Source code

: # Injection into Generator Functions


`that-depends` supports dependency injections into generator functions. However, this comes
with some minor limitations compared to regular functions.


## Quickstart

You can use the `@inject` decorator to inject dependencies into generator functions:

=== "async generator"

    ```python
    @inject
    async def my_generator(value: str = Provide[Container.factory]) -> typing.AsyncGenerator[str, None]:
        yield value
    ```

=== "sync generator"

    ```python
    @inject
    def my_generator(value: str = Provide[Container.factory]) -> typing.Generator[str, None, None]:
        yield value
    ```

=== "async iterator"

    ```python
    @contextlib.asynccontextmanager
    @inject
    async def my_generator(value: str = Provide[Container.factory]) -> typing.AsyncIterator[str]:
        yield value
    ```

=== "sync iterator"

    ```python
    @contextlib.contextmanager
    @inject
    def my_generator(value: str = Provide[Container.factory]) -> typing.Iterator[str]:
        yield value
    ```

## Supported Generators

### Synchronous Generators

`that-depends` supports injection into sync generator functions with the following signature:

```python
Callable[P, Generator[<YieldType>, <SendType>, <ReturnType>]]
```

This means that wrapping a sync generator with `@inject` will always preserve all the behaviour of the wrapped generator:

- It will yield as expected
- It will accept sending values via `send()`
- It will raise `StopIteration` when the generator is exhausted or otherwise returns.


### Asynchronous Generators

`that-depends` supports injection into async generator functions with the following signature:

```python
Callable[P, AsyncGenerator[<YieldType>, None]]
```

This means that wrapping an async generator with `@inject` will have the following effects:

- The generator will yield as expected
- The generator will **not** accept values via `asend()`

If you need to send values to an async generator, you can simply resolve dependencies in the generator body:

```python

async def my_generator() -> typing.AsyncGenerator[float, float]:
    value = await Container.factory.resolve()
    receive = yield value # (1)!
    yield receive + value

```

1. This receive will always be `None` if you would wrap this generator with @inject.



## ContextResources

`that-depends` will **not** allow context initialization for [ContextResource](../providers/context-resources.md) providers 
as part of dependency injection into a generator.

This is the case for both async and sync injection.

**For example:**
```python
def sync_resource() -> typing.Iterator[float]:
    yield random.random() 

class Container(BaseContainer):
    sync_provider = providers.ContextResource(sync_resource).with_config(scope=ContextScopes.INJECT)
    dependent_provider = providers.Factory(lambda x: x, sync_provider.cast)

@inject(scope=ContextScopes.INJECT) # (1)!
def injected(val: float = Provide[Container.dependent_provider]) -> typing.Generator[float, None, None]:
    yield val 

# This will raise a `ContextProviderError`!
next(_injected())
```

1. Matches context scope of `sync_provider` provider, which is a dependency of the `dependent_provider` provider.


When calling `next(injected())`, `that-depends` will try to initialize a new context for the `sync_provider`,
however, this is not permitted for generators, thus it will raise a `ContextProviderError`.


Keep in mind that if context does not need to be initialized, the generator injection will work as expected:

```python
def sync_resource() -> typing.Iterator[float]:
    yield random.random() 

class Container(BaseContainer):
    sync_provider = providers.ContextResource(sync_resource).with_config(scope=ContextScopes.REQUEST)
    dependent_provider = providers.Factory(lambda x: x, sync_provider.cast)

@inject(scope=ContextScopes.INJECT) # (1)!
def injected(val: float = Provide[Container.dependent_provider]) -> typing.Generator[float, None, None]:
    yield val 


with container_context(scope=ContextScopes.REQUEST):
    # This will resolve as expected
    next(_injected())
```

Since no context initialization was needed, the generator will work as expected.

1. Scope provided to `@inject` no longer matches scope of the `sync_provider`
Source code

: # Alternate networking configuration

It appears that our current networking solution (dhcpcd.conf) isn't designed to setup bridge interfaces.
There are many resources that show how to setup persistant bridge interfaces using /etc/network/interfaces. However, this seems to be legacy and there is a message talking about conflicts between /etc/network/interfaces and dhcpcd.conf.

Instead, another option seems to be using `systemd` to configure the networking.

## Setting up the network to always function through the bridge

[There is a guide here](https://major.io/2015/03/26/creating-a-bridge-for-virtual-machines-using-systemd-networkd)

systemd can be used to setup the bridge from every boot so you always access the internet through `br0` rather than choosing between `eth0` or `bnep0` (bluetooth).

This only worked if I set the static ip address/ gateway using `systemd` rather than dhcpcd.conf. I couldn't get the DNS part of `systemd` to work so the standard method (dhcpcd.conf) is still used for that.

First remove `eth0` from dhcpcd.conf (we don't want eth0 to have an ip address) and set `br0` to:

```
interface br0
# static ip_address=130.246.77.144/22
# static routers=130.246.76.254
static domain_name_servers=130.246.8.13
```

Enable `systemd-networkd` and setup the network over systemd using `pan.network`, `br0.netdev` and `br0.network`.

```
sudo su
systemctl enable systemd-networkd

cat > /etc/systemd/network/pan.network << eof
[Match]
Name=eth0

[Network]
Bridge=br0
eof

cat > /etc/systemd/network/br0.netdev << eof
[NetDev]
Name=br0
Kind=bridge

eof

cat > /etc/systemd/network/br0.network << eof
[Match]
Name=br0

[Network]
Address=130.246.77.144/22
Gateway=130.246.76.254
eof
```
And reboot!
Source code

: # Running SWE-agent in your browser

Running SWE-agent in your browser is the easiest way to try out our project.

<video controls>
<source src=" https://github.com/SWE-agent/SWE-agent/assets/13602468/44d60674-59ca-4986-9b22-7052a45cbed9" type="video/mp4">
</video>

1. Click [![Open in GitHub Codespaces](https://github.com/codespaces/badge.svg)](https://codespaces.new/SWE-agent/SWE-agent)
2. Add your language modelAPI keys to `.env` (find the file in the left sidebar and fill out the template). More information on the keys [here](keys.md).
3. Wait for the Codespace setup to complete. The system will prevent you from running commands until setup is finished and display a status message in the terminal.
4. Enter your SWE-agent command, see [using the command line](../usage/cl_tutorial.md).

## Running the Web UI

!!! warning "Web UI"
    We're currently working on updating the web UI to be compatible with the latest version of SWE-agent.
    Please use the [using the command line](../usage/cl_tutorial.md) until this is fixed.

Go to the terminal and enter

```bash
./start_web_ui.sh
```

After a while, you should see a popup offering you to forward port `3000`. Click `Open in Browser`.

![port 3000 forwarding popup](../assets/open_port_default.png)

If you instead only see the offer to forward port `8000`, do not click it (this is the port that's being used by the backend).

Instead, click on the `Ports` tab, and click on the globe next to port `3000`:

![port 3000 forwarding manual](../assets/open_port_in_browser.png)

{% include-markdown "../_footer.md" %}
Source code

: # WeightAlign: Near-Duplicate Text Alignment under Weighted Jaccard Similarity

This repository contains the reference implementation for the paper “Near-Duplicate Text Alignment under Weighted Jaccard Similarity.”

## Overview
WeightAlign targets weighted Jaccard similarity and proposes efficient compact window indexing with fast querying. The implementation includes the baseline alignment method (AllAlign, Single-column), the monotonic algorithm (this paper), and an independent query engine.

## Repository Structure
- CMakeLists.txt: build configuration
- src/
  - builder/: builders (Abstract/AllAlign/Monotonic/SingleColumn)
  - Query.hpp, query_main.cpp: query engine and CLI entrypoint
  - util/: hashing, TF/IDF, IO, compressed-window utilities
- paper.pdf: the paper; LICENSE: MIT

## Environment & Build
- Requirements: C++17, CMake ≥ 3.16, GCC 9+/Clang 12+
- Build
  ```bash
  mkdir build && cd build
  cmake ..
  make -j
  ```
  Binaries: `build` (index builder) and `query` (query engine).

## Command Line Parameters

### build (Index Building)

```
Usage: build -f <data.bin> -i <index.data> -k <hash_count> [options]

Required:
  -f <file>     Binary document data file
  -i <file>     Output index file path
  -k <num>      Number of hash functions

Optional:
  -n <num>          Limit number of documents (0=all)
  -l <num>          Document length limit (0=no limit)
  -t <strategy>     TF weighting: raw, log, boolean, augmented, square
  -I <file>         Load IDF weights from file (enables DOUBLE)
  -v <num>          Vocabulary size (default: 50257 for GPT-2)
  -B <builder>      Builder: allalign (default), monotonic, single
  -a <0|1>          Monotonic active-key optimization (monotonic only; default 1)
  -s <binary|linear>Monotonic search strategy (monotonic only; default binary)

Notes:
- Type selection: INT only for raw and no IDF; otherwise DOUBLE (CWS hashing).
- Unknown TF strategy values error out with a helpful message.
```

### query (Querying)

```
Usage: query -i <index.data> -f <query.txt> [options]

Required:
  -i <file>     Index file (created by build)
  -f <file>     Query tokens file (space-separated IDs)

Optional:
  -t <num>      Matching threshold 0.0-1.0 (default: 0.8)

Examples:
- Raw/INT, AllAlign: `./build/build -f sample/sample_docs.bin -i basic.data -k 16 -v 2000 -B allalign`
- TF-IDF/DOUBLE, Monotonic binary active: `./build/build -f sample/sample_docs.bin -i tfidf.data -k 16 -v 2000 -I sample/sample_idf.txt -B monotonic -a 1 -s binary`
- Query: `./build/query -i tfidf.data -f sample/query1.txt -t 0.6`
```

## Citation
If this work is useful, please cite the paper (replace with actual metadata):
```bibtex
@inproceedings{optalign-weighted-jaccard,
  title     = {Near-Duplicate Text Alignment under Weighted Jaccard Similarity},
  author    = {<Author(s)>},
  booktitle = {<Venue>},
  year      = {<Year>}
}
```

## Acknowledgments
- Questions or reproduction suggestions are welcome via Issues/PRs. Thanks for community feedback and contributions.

•••••

• WHAT THE EXERCISE ASKS:
Work through the records above line by line and count those that hold the string "WeightAlign". Give only the result.

• TASK SOLUTION:
2